I was joined at the gates by a thirty-something fan in an Arsenal coat. He looked me up and down and I came clean. I'd seen the film; I didn't know anything about football; would he show me round the museum? Miles, it turned out, was a Zimbabwean Arsenal pilgrim. His dad, a Londoner, had made him listen to Arsenal matches on the radio in Zimbabwe from the time he was six, and now he comes here every few years to watch his team. "It's fantastic, when it gets into your blood that's it," he said with a big sigh, adding, "I've only seen them lose once." The similarity between him and Paul, and Sarah and me, was spooky. Yes, he'd read Fever Pitch. "No one who loves football could not relate to it."
So Miles and I went round the museum, and he was very patient, listening to my inane questions. Who's the most famous player? "They're all famous!" "Isn't it funny that the Manager of Arsenal is called Arsene?" He smiled, and looked as if he really hoped the other two fans in the museum hadn't heard.
The atmosphere was like the hush in a church as the men moved from relic to relic. To me it was just lots of pictures of men with their arms folded in different-style shorts at different times in history. But when we watched Arsenal: The Story So Far in the museum cinema, presented by Bob Wilson, and the men sat absorbed, whoah-ing, puffing and shaking their heads with admiration as goal after goal went into the net, I realised I was privy to a major life experience. I only just managed to stop myself shouting "Harsenal", Eric Morecambe style, when somebody farted.
I sent myself off, leaving the boys to commune on their own. I didn't belong, and didn't really understand what made Miles and his fellow fans so obsessed with Arsenal. But I did realise Fever Pitch was real-life stuff.
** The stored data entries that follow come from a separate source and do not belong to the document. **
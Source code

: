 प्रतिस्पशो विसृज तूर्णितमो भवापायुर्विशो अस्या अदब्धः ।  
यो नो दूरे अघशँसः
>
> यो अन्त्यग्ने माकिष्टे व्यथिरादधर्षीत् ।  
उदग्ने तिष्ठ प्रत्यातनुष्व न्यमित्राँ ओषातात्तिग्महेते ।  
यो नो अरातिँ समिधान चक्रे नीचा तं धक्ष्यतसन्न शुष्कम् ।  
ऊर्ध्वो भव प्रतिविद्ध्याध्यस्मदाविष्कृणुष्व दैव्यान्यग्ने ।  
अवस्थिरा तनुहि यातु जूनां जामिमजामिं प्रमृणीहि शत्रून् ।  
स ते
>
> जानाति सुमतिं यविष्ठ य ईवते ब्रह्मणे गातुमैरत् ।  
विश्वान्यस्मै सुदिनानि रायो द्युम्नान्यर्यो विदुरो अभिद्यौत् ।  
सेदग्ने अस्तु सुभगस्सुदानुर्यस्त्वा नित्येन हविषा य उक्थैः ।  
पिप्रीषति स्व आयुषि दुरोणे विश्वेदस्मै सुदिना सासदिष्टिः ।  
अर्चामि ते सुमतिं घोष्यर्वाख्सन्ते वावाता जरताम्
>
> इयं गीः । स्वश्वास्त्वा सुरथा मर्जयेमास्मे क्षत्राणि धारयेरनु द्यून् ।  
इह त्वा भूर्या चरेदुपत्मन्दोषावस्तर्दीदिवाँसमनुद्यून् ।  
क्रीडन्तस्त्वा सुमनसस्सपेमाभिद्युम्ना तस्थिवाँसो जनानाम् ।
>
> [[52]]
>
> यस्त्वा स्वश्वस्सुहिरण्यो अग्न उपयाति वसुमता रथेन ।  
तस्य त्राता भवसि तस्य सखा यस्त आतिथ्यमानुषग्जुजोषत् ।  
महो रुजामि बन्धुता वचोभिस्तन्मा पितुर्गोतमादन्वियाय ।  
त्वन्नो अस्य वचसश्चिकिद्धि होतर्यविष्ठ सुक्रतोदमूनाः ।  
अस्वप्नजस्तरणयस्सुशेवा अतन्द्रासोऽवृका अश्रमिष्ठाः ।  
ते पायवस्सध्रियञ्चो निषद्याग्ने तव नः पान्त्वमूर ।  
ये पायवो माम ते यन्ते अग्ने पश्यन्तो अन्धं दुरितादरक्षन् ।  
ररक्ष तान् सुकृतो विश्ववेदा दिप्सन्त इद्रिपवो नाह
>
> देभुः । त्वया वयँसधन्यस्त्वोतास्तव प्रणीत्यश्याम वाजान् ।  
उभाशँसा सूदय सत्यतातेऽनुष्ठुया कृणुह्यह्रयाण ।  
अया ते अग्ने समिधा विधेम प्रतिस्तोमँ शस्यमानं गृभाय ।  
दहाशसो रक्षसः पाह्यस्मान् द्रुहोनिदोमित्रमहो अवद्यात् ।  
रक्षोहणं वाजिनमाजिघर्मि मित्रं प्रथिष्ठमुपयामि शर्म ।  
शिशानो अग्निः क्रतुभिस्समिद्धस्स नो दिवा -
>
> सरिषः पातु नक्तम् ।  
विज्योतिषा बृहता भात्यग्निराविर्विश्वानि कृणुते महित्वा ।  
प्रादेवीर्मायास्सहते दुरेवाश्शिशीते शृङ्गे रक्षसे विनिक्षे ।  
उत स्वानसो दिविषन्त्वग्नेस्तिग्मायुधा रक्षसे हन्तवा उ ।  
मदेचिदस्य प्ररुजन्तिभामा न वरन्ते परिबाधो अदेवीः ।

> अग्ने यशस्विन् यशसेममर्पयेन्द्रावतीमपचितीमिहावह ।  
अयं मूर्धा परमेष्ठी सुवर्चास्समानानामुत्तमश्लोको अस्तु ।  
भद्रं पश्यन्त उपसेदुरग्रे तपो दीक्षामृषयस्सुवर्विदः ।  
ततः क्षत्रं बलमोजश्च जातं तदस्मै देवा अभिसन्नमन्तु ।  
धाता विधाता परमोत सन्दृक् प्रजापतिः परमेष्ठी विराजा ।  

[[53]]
Fever Pitch (15) is on general release. Camden Passage: shops Tues-Sat, 10am-5pm; stalls Wed 7am-2pm, Sat 9am-3.30pm. Chapel Market, Chapel Street, Islington: daily except Mon, 10am-2pm. Arsenal Museum (0171-704 4000): Fri 9.30am-4pm, daily for pre-arranged stadium tours, match days two-and- a-half hours before kick-off. Adults pounds 2, under-16s pounds 1.